Recommended for YouWebcast: Sales and Marketing Alignment: 7 Steps To Implement Effective Sales Enablement
With the joys of the Christmas season comes the stress of figuring out gifts that won’t leave your husband unimpressed and your niece straight up crying. Outdoor-gear company REI knows this and took to YouTube to proactively set out to help shoppers who were facing the gift-giving crunch.
REI’s social and creative teams partnered with REI’s Green Vests (well-informed store associates) to create customized videos that contained gift suggestions in response to queries from customers. Twitter users could use the #giftpicks hashtag to request a response.
In all, 89 videos were created, including this response to @RobbieHolliste1’s tweet.
Old Spice may have popularized this type of social-media ingenuity, but REI’s videos were unique in that they actually offered the recipient something of value, not just something to chuckle at. The effort resulted in action, as well. According to Fast Company, it doubled traffic to the REI site.
If that wasn’t enough, when REI received a fan photo replicating the outfit in one of the company’s ads, it responded in kind:
3. WGN America
CBS’s hit show How I Met Your Mother is a bona fide success in the world of sitcoms, and it has a host of loyal superfans. There’s no better place for them to congregate than on Facebook, namely on YourMother, the Facebook community for “Mother Lovers” that is supported by WGN America*.
But it’s not enough to just be one of millions (the page has nearly 2 million fans). WGN America wanted to find its biggest superfans, and it found one in Tyler Madden. Tyler may be among the youngest superfans, but his entry in the first Suit-Up Challenge caught the brand’s eye. WGN America was so impressed by his fandom, which included asking for suits and pressed shirts on his ninth and 10th birthdays in honor of Barney Stinson (the iconic character played by Neil Patrick Harris), that WGN America invited him to Chicago to film promotional spots that aired on the network.
All this attention helped get Tyler a mention by none other than Neil Patrick Harris himself when Harris joined Kelly Ripa on her morning show.
WGN America continues to work with Tyler to help him meet his idol.
4. Canadian Space Agency
That’s not a typo. Indeed, the Canadian Space Agency, in particular Commander Chris Hadfield, who is better known on Twitter as @Cmdr_Hadfield, has done an amazing job documenting his time orbiting Earth. Commander Hadfield tweets anywhere from a dozen to two dozen times a day, often providing followers with breathtaking pictures of the planet from his perch in the International Space Station.
While his Twitter stream is full of interesting content, Hadfield also surprised and delighted William Shatner, known for his role as Captain Kirk on Star Trek, when he replied to @WilliamShatner’s question about whether Hadfield was actually tweeting from space.

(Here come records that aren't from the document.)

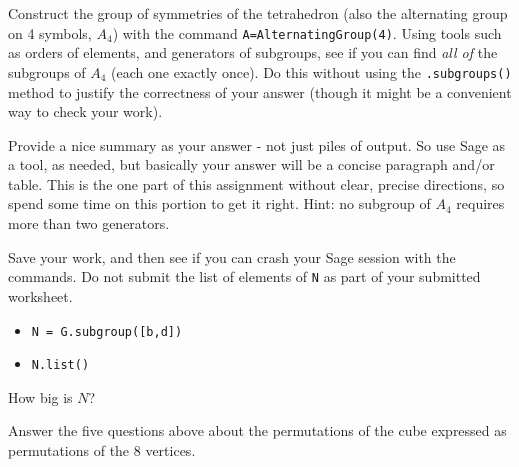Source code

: \begin{sageverbatim}\end{sageverbatim}
%
Construct the group of symmetries of the tetrahedron (also the alternating group on 4 symbols, $A_4$) with the command \verb?A=AlternatingGroup(4)?.  Using tools such as orders of elements, and generators of subgroups, see if you can find \emph{all of} the subgroups of $A_4$ (each one exactly once).  Do this without using the \verb?.subgroups()? method to justify the correctness of your answer (though it might be a convenient way to check your work).\par
%
Provide a nice summary as your answer - not just piles of output.  So use Sage as a tool, as needed, but basically your answer will be a concise paragraph and/or table.  This is the one part of this assignment without clear, precise directions, so spend some time on this portion to get it right.  Hint: no subgroup of $A_4$ requires more than two generators.
\begin{sageverbatim}\end{sageverbatim}
%
Save your work, and then see if you can crash your Sage session with the commands.  Do not submit the list of elements of \verb?N? as part of your submitted worksheet.
%
\begin{itemize}
\item\verb?N = G.subgroup([b,d])?
\item\verb?N.list()?
\end{itemize}
%
How big is $N$?
\begin{sageverbatim}\end{sageverbatim}
%
Answer the five questions above about the permutations of the cube expressed as permutations of the 8 vertices.
\begin{sageverbatim}\end{sageverbatim}
%
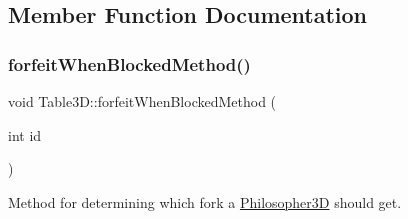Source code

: \subsection{Member Function Documentation}
\mbox{\label{class_table3_d_abcbe27c7295a6ca53d8a6e479c3a258d}} 
\subsubsection{\texorpdfstring{forfeit\+When\+Blocked\+Method()}{forfeitWhenBlockedMethod()}}
{\footnotesize\ttfamily void Table3\+D\+::forfeit\+When\+Blocked\+Method (\begin{DoxyParamCaption}\item[{int}]{id }\end{DoxyParamCaption})}



Method for determining which fork a \hyperlink{class_philosopher3_d}{Philosopher3D} should get. 


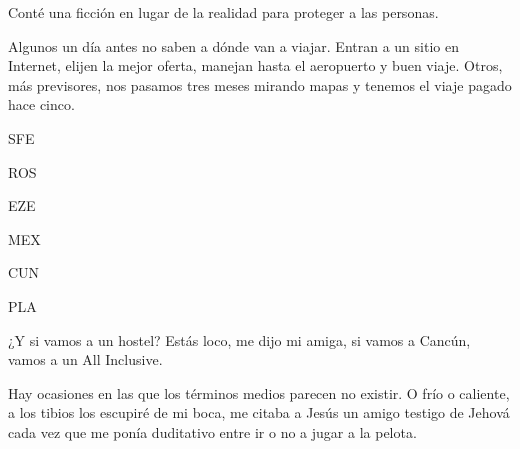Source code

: \documentclass[12pt,twoside,openright,a5paper]{book}
\begin{document}
\cleardoublepage


\vspace{0.5cm}
\hrulefill\hspace{0.2cm} \decofourleft\decofourright \hspace{0.2cm} \hrulefill
\vspace{0.5cm}

Conté una ficción en lugar de la realidad para proteger a las personas.


\vspace{0.5cm}
\hrulefill\hspace{0.2cm} \decofourleft\decofourright \hspace{0.2cm} \hrulefill
\vspace{0.5cm}

Algunos un día antes no saben a dónde van a viajar. Entran a un sitio
en Internet, elijen la mejor oferta, manejan hasta el aeropuerto y buen
viaje. Otros, más previsores, nos pasamos tres meses mirando mapas y
tenemos el viaje pagado hace cinco.


\vspace{0.5cm}
\hrulefill\hspace{0.2cm} \decofourleft\decofourright \hspace{0.2cm} \hrulefill
\vspace{0.5cm}

SFE

ROS

EZE

MEX

CUN

PLA


\vspace{0.5cm}
\hrulefill\hspace{0.2cm} \decofourleft\decofourright \hspace{0.2cm} \hrulefill
\vspace{0.5cm}

¿Y si vamos a un hostel? Estás loco, me dijo mi amiga, si vamos a Cancún,
vamos a un All Inclusive.

Hay ocasiones en las que los términos medios parecen no existir. O frío
o caliente, a los tibios los escupiré de mi boca, me citaba a Jesús un
amigo testigo de Jehová cada vez que me ponía duditativo entre ir o no
a jugar a la pelota.


\vspace{0.5cm}
\hrulefill\hspace{0.2cm} \decofourleft\decofourright \hspace{0.2cm} \hrulefill
\vspace{0.5cm}
\end{document}
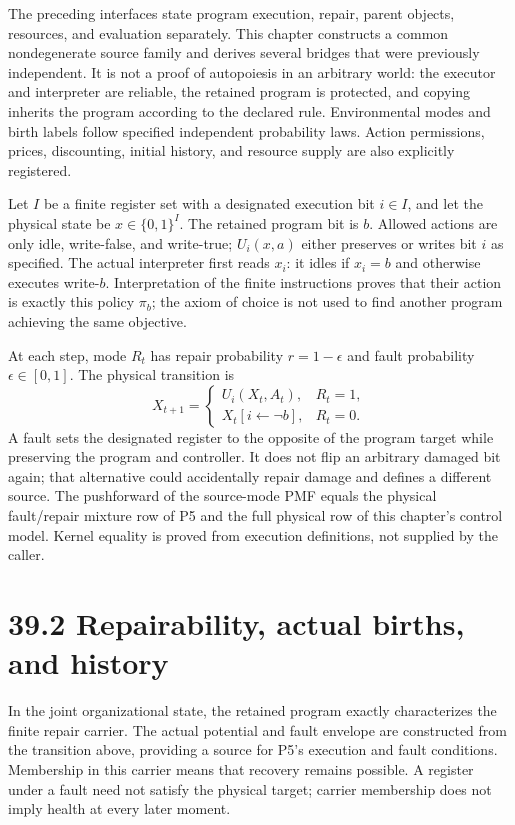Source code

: \documentclass[
  english,
  11pt,
  oneside]{book}
\begin{document}
The preceding interfaces state program execution, repair, parent objects, resources, and evaluation separately. This chapter constructs a common nondegenerate source family and derives several bridges that were previously independent. It is not a proof of autopoiesis in an arbitrary world: the executor and interpreter are reliable, the retained program is protected, and copying inherits the program according to the declared rule. Environmental modes and birth labels follow specified independent probability laws. Action permissions, prices, discounting, initial history, and resource supply are also explicitly registered.

Let \(I\) be a finite register set with a designated execution bit \(i\in I\), and let the physical state be \(x\in\{0,1\}^I\). The retained program bit is \(b\). Allowed actions are only idle, write-false, and write-true; \(U_i(x,a)\) either preserves or writes bit \(i\) as specified. The actual interpreter first reads \(x_i\): it idles if \(x_i=b\) and otherwise executes write-\(b\). Interpretation of the finite instructions proves that their action is exactly this policy \(\pi_b\); the axiom of choice is not used to find another program achieving the same objective.

At each step, mode \(R_t\) has repair probability \(r=1-\epsilon\) and fault probability \(\epsilon\in[0,1]\). The physical transition is \[X_{t+1}=\begin{cases}
U_i(X_t,A_t),&R_t=1,\\
X_t[i\leftarrow\neg b],&R_t=0.
\end{cases}\] A fault sets the designated register to the opposite of the program target while preserving the program and controller. It does not flip an arbitrary damaged bit again; that alternative could accidentally repair damage and defines a different source. The pushforward of the source-mode PMF equals the physical fault/repair mixture row of P5 and the full physical row of this chapter's control model. Kernel equality is proved from execution definitions, not supplied by the caller.

\section{39.2 Repairability, actual births, and history}\label{repairability-actual-births-and-history}

In the joint organizational state, the retained program exactly characterizes the finite repair carrier. The actual potential and fault envelope are constructed from the transition above, providing a source for P5's execution and fault conditions. Membership in this carrier means that recovery remains possible. A register under a fault need not satisfy the physical target; carrier membership does not imply health at every later moment.
\end{document}
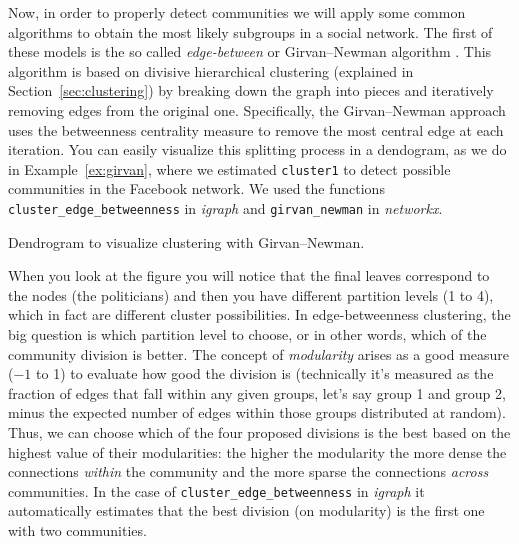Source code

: 
Now, in order to properly detect communities we will apply some common algorithms to obtain the most likely subgroups in a social network. The first of these models is the so called \emph{edge-between} or Girvan--Newman algorithm \citep{newman2004finding}. This algorithm is based on divisive hierarchical clustering (explained in Section~\ref{sec:clustering}) by breaking down the graph into pieces and iteratively removing edges from the original one. Specifically,  the Girvan--Newman approach uses the betweenness centrality measure to remove the most central edge at each iteration. You can easily visualize this splitting process in a dendogram, as we do in Example~\ref{ex:girvan}, where we estimated \texttt{cluster1} to detect possible communities in the Facebook network. We used the functions \texttt{cluster\_edge\_betweenness} in \emph{igraph} and \texttt{girvan\_newman} in \emph{networkx}.

\begin{ccsexample}
  \caption{Dendrogram to visualize clustering with Girvan--Newman.}
  \label{ex:girvan}
\end{ccsexample}



When you look at the figure you will notice that the final leaves correspond to the nodes (the politicians) and then you have different partition levels (1 to 4), which in fact are different cluster possibilities. In edge-betweenness clustering, the big question is which partition level to choose, or in other words, which of the community division is better. The concept of \emph{modularity} arises as a good measure ($-1$ to 1) to evaluate how good the division is (technically it's measured as the fraction of edges that fall within any given groups, let's say group 1 and group 2, minus the expected number of edges within those groups distributed at random). Thus, we can choose which of the four proposed divisions is the best based on the highest value of their modularities: the higher the modularity the more dense the connections \textit{within} the community and the more sparse the connections \textit{across} communities. In the case of \texttt{cluster\_edge\_betweenness} in \emph{igraph} it automatically estimates that the best division (on modularity) is the first one with two communities.

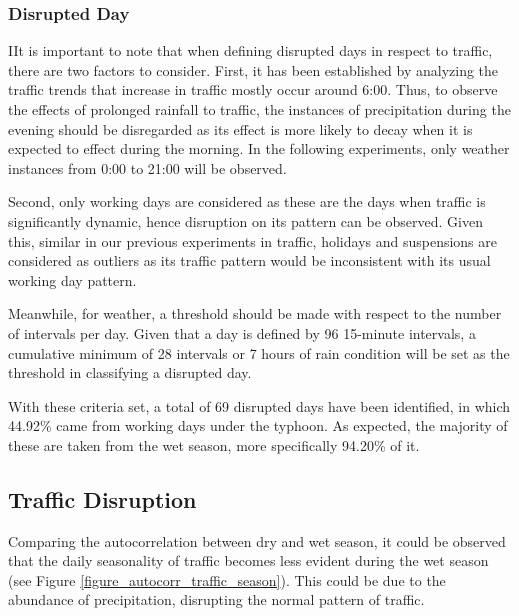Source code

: 

\subsubsection{Disrupted Day}

IIt is important to note that when defining disrupted days in respect to traffic, there are two factors to consider. First, it has been established by analyzing the traffic trends that increase in traffic mostly occur around 6:00. Thus, to observe the effects of prolonged rainfall to traffic, the instances of precipitation during the evening should be disregarded as its effect is more likely to decay when it is expected to effect during the morning. In the following experiments, only weather instances from 0:00 to 21:00 will be observed.

Second, only working days are considered as these are the days when traffic is significantly dynamic, hence disruption on its pattern can be observed. Given this, similar in our previous experiments in traffic, holidays and suspensions are considered as outliers as its traffic pattern would be inconsistent with its usual working day pattern.

Meanwhile, for weather, a threshold should be made with respect to the number of intervals per day. Given that a day is defined by 96 15-minute intervals, a cumulative minimum of 28 intervals or 7 hours of rain condition will be set as the threshold in classifying a disrupted day.

With these criteria set, a total of 69 disrupted days have been identified, in which 44.92\% came from working days under the typhoon. As expected, the majority of these are taken from the wet season, more specifically 94.20\% of it.


\subsection{Traffic Disruption}
Comparing the autocorrelation between dry and wet season, it could be observed that the daily seasonality of traffic becomes less evident during the wet season (see Figure \ref{figure_autocorr_traffic_season}). This could be due to the abundance of precipitation, disrupting the normal pattern of traffic.


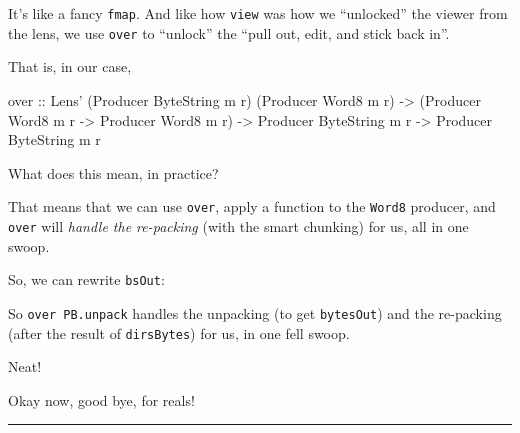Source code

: \documentclass[]{article}
\newenvironment{Shaded}{}{}
\newcommand{\DataTypeTok}[1]{\textcolor[rgb]{0.56,0.13,0.00}{#1}}
\newcommand{\FunctionTok}[1]{\textcolor[rgb]{0.02,0.16,0.49}{#1}}
\newcommand{\NormalTok}[1]{#1}
\newcommand{\OtherTok}[1]{\textcolor[rgb]{0.00,0.44,0.13}{#1}}
\begin{document}
It's like a fancy \texttt{fmap}. And like how \texttt{view} was how we
``unlocked'' the viewer from the lens, we use \texttt{over} to ``unlock'' the
``pull out, edit, and stick back in''.

That is, in our case,

\begin{Shaded}
\begin{Highlighting}[]
\OtherTok{over ::} \DataTypeTok{Lens'}\NormalTok{ (}\DataTypeTok{Producer} \DataTypeTok{ByteString}\NormalTok{ m r) (}\DataTypeTok{Producer} \DataTypeTok{Word8}\NormalTok{ m r)}
     \OtherTok{->}\NormalTok{ (}\DataTypeTok{Producer} \DataTypeTok{Word8}\NormalTok{ m r }\OtherTok{->} \DataTypeTok{Producer} \DataTypeTok{Word8}\NormalTok{ m r)}
     \OtherTok{->} \DataTypeTok{Producer} \DataTypeTok{ByteString}\NormalTok{ m r}
     \OtherTok{->} \DataTypeTok{Producer} \DataTypeTok{ByteString}\NormalTok{ m r}
\end{Highlighting}
\end{Shaded}

What does this mean, in practice?

That means that we can use \texttt{over}, apply a function to the \texttt{Word8}
producer, and \texttt{over} will \emph{handle the re-packing} (with the smart
chunking) for us, all in one swoop.

So, we can rewrite \texttt{bsOut}:

\begin{Shaded}
\end{Shaded}

So \texttt{over\ PB.unpack} handles the unpacking (to get \texttt{bytesOut}) and
the re-packing (after the result of \texttt{dirsBytes}) for us, in one fell
swoop.

Neat!

Okay now, good bye, for reals!

\begin{center}\rule{0.5\linewidth}{\linethickness}\end{center}
\end{document}
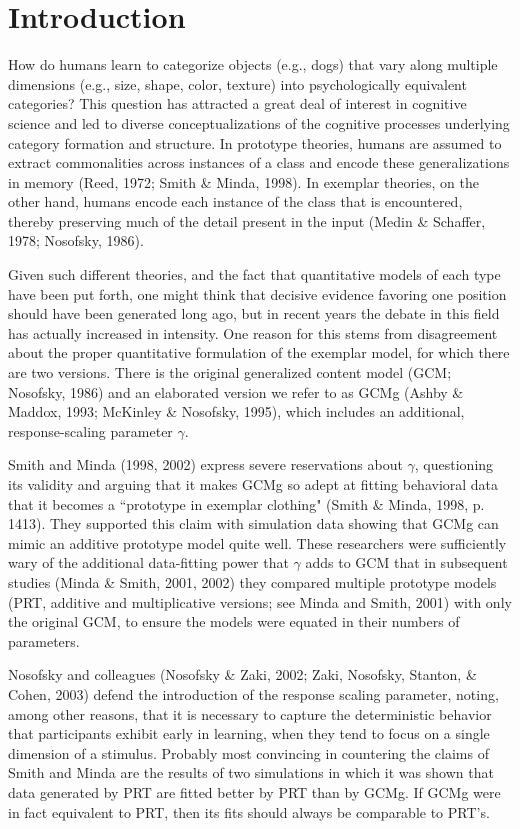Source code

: \documentclass[11pt]{article}
\begin{document}


\section{Introduction}
How do humans learn to categorize objects (e.g., dogs) that vary along multiple dimensions (e.g.,
size, shape, color, texture) into psychologically equivalent categories? This question has
attracted a great deal of interest in cognitive science and led to diverse conceptualizations of
the cognitive processes underlying category formation and structure. In prototype theories, humans
are assumed to extract commonalities across instances of a class and encode these generalizations
in memory (Reed, 1972; Smith \& Minda, 1998). In exemplar theories, on the other hand, humans
encode each instance of the class that is encountered, thereby preserving much of the detail
present in the input (Medin \& Schaffer, 1978;  Nosofsky, 1986).


Given such different theories, and the fact that quantitative models of each type have been put
forth, one might think that decisive evidence favoring one position should have been generated
long ago, but in recent years the debate in this field has actually increased in intensity. One
reason for this stems from disagreement about the proper quantitative formulation of the exemplar
model, for which there are two versions. There is the original generalized content model (GCM;
Nosofsky, 1986) and an elaborated version we refer to as GCMg (Ashby \& Maddox, 1993; McKinley \&
Nosofsky, 1995), which includes an additional, response-scaling parameter
$\gamma$.\footnotemark[1]


Smith and Minda (1998, 2002) express severe reservations about $\gamma$, questioning its validity
and arguing that it makes GCMg so adept at fitting behavioral data that it becomes a ``prototype
in exemplar clothing" (Smith \& Minda, 1998, p. 1413). They supported this claim with simulation
data showing that GCMg can mimic an additive prototype model quite well. These researchers were
sufficiently wary of the additional data-fitting power that $\gamma$  adds to GCM that in
subsequent studies (Minda \& Smith, 2001, 2002) they compared multiple prototype models (PRT,
additive and multiplicative versions\footnotemark[2]; see Minda and Smith, 2001) with only the
original GCM, to ensure the models were equated in their numbers of parameters.


Nosofsky and colleagues (Nosofsky \& Zaki, 2002; Zaki, Nosofsky, Stanton, \& Cohen, 2003) defend
the introduction of the response scaling parameter, noting, among other reasons, that it is
necessary to capture the deterministic behavior that participants exhibit early in learning, when
they tend to focus on a single dimension of a stimulus. Probably most convincing in countering the
claims of Smith and Minda are the results of two simulations in which it was shown that data
generated by PRT are fitted better by PRT than by GCMg. If GCMg were in fact equivalent to PRT, then
its fits should always be comparable to PRT's.
\end{document}
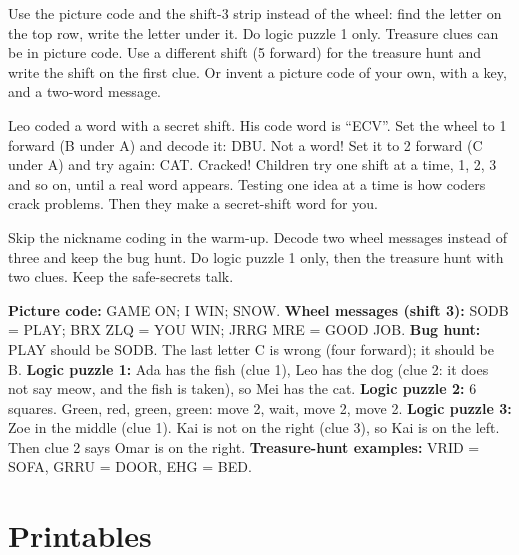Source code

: \begin{differentiation}
\supportpath Use the picture code and the shift-3 strip instead of the wheel: find the letter on the top row, write the letter under it. Do logic puzzle 1 only. Treasure clues can be in picture code.
\extensionpath Use a different shift (5 forward) for the treasure hunt and write the shift on the first clue. Or invent a picture code of your own, with a key, and a two-word message.
\end{differentiation}

\begin{stretchchallenge}
Leo coded a word with a secret shift. His code word is \enquote{ECV}. Set the wheel to 1 forward (B under A) and decode it: DBU. Not a word! Set it to 2 forward (C under A) and try again: CAT. Cracked! Children try one shift at a time, 1, 2, 3 and so on, until a real word appears. Testing one idea at a time is how coders crack problems. Then they make a secret-shift word for you.
\end{stretchchallenge}

\begin{teachernote}
Skip the nickname coding in the warm-up. Decode two wheel messages instead of three and keep the bug hunt. Do logic puzzle 1 only, then the treasure hunt with two clues. Keep the safe-secrets talk.
\end{teachernote}

\begin{teachernote}[Answers]
\textbf{Picture code:} GAME ON; I WIN; SNOW.
\textbf{Wheel messages (shift 3):} SODB = PLAY; BRX ZLQ = YOU WIN; JRRG MRE = GOOD JOB.
\textbf{Bug hunt:} PLAY should be SODB. The last letter C is wrong (four forward); it should be B.
\textbf{Logic puzzle 1:} Ada has the fish (clue 1), Leo has the dog (clue 2: it does not say meow, and the fish is taken), so Mei has the cat.
\textbf{Logic puzzle 2:} 6 squares. Green, red, green, green: move 2, wait, move 2, move 2.
\textbf{Logic puzzle 3:} Zoe in the middle (clue 1). Kai is not on the right (clue 3), so Kai is on the left. Then clue 2 says Omar is on the right.
\textbf{Treasure-hunt examples:} VRID = SOFA, GRRU = DOOR, EHG = BED.
\end{teachernote}

\section{Printables}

Fellow cast members George Takei (@GeorgeTakei) and Leonard Nimoy (@TheRealNimoy) also responded to and shared the conversation with their audiences. Even Will Wheaton (@wilw), a member of the cast of Star Trek: The Next Generation, chimed in.
The witty repartee between the real-life astronaut and the on-screen talents from Star Trek brought massive awareness to the CSA and has helped Hadfield acquire more than 140,000 followers. Who even knew Canada had a space program?
It’s the same in marketing as in life: The difference between good and great is in the little things. Doing the little things can be tedious and expensive and even end up not working out. But it’s the willingness to do what most brands aren’t willing or able to do that can differentiate your brand in a crowded space.
Take a look at your brand’s audience. What can you do for them right now?
*WGN America is a Story Worldwide client.